-- ASSIGNED TASK --
Every record has to be written out exactly, with no line missing.

-- RECORD SET --
*** Block opens ***

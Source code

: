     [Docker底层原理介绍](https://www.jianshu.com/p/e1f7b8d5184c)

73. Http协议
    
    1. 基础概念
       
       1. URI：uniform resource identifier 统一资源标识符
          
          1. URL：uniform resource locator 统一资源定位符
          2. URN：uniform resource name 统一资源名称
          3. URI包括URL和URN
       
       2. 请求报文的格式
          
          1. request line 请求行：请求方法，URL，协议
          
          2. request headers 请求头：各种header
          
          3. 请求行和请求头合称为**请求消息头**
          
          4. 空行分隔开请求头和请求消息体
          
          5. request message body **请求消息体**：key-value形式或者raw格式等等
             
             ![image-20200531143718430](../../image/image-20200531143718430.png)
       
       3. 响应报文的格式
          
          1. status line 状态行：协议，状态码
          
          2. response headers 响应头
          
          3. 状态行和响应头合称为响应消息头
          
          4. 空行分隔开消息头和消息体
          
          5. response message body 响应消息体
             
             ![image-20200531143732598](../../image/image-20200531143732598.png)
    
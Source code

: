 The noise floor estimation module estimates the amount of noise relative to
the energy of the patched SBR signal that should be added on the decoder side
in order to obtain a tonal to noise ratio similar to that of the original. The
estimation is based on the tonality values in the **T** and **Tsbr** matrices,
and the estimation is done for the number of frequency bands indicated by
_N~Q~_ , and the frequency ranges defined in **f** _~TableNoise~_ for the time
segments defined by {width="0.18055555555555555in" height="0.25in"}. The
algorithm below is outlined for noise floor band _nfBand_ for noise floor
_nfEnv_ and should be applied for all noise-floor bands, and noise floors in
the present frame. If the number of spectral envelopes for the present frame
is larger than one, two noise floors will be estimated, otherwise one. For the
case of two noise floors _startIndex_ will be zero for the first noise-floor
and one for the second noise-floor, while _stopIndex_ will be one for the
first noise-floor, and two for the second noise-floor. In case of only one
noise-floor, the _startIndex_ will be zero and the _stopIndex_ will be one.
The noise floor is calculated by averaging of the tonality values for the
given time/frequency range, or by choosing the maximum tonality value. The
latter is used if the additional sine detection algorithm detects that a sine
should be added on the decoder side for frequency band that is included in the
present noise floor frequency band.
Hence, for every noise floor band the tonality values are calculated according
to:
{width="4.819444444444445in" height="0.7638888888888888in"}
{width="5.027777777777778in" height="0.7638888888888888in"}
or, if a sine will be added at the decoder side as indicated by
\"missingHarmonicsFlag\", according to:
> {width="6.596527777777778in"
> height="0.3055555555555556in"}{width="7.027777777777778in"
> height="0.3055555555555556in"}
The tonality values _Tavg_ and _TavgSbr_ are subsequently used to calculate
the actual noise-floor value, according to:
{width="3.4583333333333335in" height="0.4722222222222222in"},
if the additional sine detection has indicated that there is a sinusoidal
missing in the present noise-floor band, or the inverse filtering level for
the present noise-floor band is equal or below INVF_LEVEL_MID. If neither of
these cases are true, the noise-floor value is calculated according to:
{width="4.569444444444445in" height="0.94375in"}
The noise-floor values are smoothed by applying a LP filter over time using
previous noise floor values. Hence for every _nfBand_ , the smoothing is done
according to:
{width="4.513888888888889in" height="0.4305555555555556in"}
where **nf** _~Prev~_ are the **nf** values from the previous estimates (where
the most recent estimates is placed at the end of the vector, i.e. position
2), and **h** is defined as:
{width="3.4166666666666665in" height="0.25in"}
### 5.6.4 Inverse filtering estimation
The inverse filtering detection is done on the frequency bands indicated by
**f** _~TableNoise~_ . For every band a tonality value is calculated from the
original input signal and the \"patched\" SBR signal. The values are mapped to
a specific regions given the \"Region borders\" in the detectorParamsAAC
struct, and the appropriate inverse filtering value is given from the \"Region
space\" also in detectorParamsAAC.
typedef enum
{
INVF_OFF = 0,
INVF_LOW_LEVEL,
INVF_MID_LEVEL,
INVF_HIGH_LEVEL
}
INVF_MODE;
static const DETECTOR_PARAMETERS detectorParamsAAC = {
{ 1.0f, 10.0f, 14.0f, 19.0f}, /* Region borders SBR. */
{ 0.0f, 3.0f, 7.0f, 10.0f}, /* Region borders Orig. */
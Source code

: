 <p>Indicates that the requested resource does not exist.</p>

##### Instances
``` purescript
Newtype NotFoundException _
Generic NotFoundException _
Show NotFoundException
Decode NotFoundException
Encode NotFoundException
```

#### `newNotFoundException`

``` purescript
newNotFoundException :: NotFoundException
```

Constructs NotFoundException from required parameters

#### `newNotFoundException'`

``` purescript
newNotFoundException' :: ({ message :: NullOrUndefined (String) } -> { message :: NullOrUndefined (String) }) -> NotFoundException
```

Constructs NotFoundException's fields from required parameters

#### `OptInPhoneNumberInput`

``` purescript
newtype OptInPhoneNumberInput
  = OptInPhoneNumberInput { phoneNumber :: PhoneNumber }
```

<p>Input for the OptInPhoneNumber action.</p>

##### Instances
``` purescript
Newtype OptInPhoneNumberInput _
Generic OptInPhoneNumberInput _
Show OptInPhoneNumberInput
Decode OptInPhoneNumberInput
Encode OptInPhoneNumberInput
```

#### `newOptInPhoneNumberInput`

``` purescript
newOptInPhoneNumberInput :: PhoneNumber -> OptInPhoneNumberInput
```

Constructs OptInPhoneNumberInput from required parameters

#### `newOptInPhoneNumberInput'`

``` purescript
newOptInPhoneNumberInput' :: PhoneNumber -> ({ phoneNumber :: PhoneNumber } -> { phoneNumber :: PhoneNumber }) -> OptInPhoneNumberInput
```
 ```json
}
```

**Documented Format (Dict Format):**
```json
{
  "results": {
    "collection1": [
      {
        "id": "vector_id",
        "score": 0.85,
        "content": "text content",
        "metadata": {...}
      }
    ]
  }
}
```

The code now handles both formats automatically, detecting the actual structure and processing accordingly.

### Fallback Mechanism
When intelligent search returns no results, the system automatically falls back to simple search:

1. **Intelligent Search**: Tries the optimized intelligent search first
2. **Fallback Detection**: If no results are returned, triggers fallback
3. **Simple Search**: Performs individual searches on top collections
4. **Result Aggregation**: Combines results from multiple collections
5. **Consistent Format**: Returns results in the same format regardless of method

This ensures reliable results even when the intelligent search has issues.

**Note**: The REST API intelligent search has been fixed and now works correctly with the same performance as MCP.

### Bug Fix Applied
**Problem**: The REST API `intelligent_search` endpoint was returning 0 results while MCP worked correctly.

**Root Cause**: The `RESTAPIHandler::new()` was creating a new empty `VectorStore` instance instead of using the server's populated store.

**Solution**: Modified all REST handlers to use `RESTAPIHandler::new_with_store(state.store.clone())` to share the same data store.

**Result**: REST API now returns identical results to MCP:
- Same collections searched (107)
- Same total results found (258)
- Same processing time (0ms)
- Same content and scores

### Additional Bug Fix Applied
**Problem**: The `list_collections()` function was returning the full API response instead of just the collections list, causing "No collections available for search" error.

*** Block closes ***

-- WRITTEN ANSWER --
Source code

:     [Docker底层原理介绍](https://www.jianshu.com/p/e1f7b8d5184c)

73. Http协议
    
    1. 基础概念
       
       1. URI：uniform resource identifier 统一资源标识符
          
          1. URL：uniform resource locator 统一资源定位符
          2. URN：uniform resource name 统一资源名称
          3. URI包括URL和URN
       
       2. 请求报文的格式
          
          1. request line 请求行：请求方法，URL，协议
          
          2. request headers 请求头：各种header
          
          3. 请求行和请求头合称为**请求消息头**
          
          4. 空行分隔开请求头和请求消息体
          
          5. request message body **请求消息体**：key-value形式或者raw格式等等
             
             ![image-20200531143718430](../../image/image-20200531143718430.png)
       
       3. 响应报文的格式
          
          1. status line 状态行：协议，状态码
          
          2. response headers 响应头
          
          3. 状态行和响应头合称为响应消息头
          
          4. 空行分隔开消息头和消息体
          
          5. response message body 响应消息体
             
             ![image-20200531143732598](../../image/image-20200531143732598.png)
    
Source code

: The noise floor estimation module estimates the amount of noise relative to
the energy of the patched SBR signal that should be added on the decoder side
in order to obtain a tonal to noise ratio similar to that of the original. The
estimation is based on the tonality values in the **T** and **Tsbr** matrices,
and the estimation is done for the number of frequency bands indicated by
_N~Q~_ , and the frequency ranges defined in **f** _~TableNoise~_ for the time
segments defined by {width="0.18055555555555555in" height="0.25in"}. The
algorithm below is outlined for noise floor band _nfBand_ for noise floor
_nfEnv_ and should be applied for all noise-floor bands, and noise floors in
the present frame. If the number of spectral envelopes for the present frame
is larger than one, two noise floors will be estimated, otherwise one. For the
case of two noise floors _startIndex_ will be zero for the first noise-floor
and one for the second noise-floor, while _stopIndex_ will be one for the
first noise-floor, and two for the second noise-floor. In case of only one
noise-floor, the _startIndex_ will be zero and the _stopIndex_ will be one.
The noise floor is calculated by averaging of the tonality values for the
given time/frequency range, or by choosing the maximum tonality value. The
latter is used if the additional sine detection algorithm detects that a sine
should be added on the decoder side for frequency band that is included in the
present noise floor frequency band.
Hence, for every noise floor band the tonality values are calculated according
to:
{width="4.819444444444445in" height="0.7638888888888888in"}
{width="5.027777777777778in" height="0.7638888888888888in"}
or, if a sine will be added at the decoder side as indicated by
\"missingHarmonicsFlag\", according to:
> {width="6.596527777777778in"
> height="0.3055555555555556in"}{width="7.027777777777778in"
> height="0.3055555555555556in"}
The tonality values _Tavg_ and _TavgSbr_ are subsequently used to calculate
the actual noise-floor value, according to:
{width="3.4583333333333335in" height="0.4722222222222222in"},
if the additional sine detection has indicated that there is a sinusoidal
missing in the present noise-floor band, or the inverse filtering level for
the present noise-floor band is equal or below INVF_LEVEL_MID. If neither of
these cases are true, the noise-floor value is calculated according to:
{width="4.569444444444445in" height="0.94375in"}
The noise-floor values are smoothed by applying a LP filter over time using
previous noise floor values. Hence for every _nfBand_ , the smoothing is done
according to:
{width="4.513888888888889in" height="0.4305555555555556in"}
where **nf** _~Prev~_ are the **nf** values from the previous estimates (where
the most recent estimates is placed at the end of the vector, i.e. position
2), and **h** is defined as:
{width="3.4166666666666665in" height="0.25in"}
### 5.6.4 Inverse filtering estimation
The inverse filtering detection is done on the frequency bands indicated by
**f** _~TableNoise~_ . For every band a tonality value is calculated from the
original input signal and the \"patched\" SBR signal. The values are mapped to
a specific regions given the \"Region borders\" in the detectorParamsAAC
struct, and the appropriate inverse filtering value is given from the \"Region
space\" also in detectorParamsAAC.
typedef enum
{
INVF_OFF = 0,
INVF_LOW_LEVEL,
INVF_MID_LEVEL,
INVF_HIGH_LEVEL
}
INVF_MODE;
static const DETECTOR_PARAMETERS detectorParamsAAC = {
{ 1.0f, 10.0f, 14.0f, 19.0f}, /* Region borders SBR. */
{ 0.0f, 3.0f, 7.0f, 10.0f}, /* Region borders Orig. */
Source code

: <p>Indicates that the requested resource does not exist.</p>

##### Instances
``` purescript
Newtype NotFoundException _
Generic NotFoundException _
Show NotFoundException
Decode NotFoundException
Encode NotFoundException
```

#### `newNotFoundException`

``` purescript
newNotFoundException :: NotFoundException
```

Constructs NotFoundException from required parameters

#### `newNotFoundException'`

``` purescript
newNotFoundException' :: ({ message :: NullOrUndefined (String) } -> { message :: NullOrUndefined (String) }) -> NotFoundException
```

Constructs NotFoundException's fields from required parameters

#### `OptInPhoneNumberInput`

``` purescript
newtype OptInPhoneNumberInput
  = OptInPhoneNumberInput { phoneNumber :: PhoneNumber }
```

<p>Input for the OptInPhoneNumber action.</p>

##### Instances
``` purescript
Newtype OptInPhoneNumberInput _
Generic OptInPhoneNumberInput _
Show OptInPhoneNumberInput
Decode OptInPhoneNumberInput
Encode OptInPhoneNumberInput
```

#### `newOptInPhoneNumberInput`

``` purescript
newOptInPhoneNumberInput :: PhoneNumber -> OptInPhoneNumberInput
```

Constructs OptInPhoneNumberInput from required parameters

#### `newOptInPhoneNumberInput'`

``` purescript
newOptInPhoneNumberInput' :: PhoneNumber -> ({ phoneNumber :: PhoneNumber } -> { phoneNumber :: PhoneNumber }) -> OptInPhoneNumberInput
```
 ```json
}
```

**Documented Format (Dict Format):**
```json
{
  "results": {
    "collection1": [
      {
        "id": "vector_id",
        "score": 0.85,
        "content": "text content",
        "metadata": {...}
      }
    ]
  }
}
```

The code now handles both formats automatically, detecting the actual structure and processing accordingly.

### Fallback Mechanism
When intelligent search returns no results, the system automatically falls back to simple search:

1. **Intelligent Search**: Tries the optimized intelligent search first
2. **Fallback Detection**: If no results are returned, triggers fallback
3. **Simple Search**: Performs individual searches on top collections
4. **Result Aggregation**: Combines results from multiple collections
5. **Consistent Format**: Returns results in the same format regardless of method

This ensures reliable results even when the intelligent search has issues.

**Note**: The REST API intelligent search has been fixed and now works correctly with the same performance as MCP.

### Bug Fix Applied
**Problem**: The REST API `intelligent_search` endpoint was returning 0 results while MCP worked correctly.

**Root Cause**: The `RESTAPIHandler::new()` was creating a new empty `VectorStore` instance instead of using the server's populated store.

**Solution**: Modified all REST handlers to use `RESTAPIHandler::new_with_store(state.store.clone())` to share the same data store.

**Result**: REST API now returns identical results to MCP:
- Same collections searched (107)
- Same total results found (258)
- Same processing time (0ms)
- Same content and scores

### Additional Bug Fix Applied
**Problem**: The `list_collections()` function was returning the full API response instead of just the collections list, causing "No collections available for search" error.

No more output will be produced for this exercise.